** Opening Data listing block **

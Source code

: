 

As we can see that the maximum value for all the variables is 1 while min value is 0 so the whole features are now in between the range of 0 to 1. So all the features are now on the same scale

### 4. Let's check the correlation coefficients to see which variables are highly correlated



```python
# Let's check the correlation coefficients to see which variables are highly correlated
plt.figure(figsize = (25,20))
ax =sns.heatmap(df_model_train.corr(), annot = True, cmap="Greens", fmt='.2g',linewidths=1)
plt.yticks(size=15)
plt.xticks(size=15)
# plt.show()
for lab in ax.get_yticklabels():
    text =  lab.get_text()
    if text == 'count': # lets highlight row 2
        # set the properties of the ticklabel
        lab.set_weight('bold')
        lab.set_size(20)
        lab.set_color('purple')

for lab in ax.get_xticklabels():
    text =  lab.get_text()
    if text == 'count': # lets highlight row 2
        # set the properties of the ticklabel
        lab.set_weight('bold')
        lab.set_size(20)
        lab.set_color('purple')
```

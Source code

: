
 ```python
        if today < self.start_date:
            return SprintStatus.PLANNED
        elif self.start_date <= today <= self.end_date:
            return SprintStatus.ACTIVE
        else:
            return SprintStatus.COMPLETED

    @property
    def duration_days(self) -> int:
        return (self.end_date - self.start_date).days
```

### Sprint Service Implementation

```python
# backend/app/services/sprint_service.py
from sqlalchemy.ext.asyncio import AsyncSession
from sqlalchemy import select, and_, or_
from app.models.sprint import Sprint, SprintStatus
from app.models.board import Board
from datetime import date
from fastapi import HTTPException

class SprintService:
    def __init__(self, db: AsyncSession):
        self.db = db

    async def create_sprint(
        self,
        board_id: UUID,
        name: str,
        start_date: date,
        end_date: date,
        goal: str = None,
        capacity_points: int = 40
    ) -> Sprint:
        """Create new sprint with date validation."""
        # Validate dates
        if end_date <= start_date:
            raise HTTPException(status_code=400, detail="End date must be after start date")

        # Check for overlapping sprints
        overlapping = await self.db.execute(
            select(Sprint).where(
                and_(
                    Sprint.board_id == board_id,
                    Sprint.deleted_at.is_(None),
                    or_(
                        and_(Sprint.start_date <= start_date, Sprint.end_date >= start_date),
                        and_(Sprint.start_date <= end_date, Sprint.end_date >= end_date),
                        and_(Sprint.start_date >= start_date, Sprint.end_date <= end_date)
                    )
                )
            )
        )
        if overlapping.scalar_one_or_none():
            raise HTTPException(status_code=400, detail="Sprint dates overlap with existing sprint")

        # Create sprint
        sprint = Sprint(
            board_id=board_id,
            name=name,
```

** Closing Data listing block **

▶ _Exercise directions_
The records are given above. Copy each line in them that holds "SprintStatus".

▶ _Answer for this exercise_
            return SprintStatus.PLANNED
            return SprintStatus.ACTIVE
            return SprintStatus.COMPLETED
from app.models.sprint import Sprint, SprintStatus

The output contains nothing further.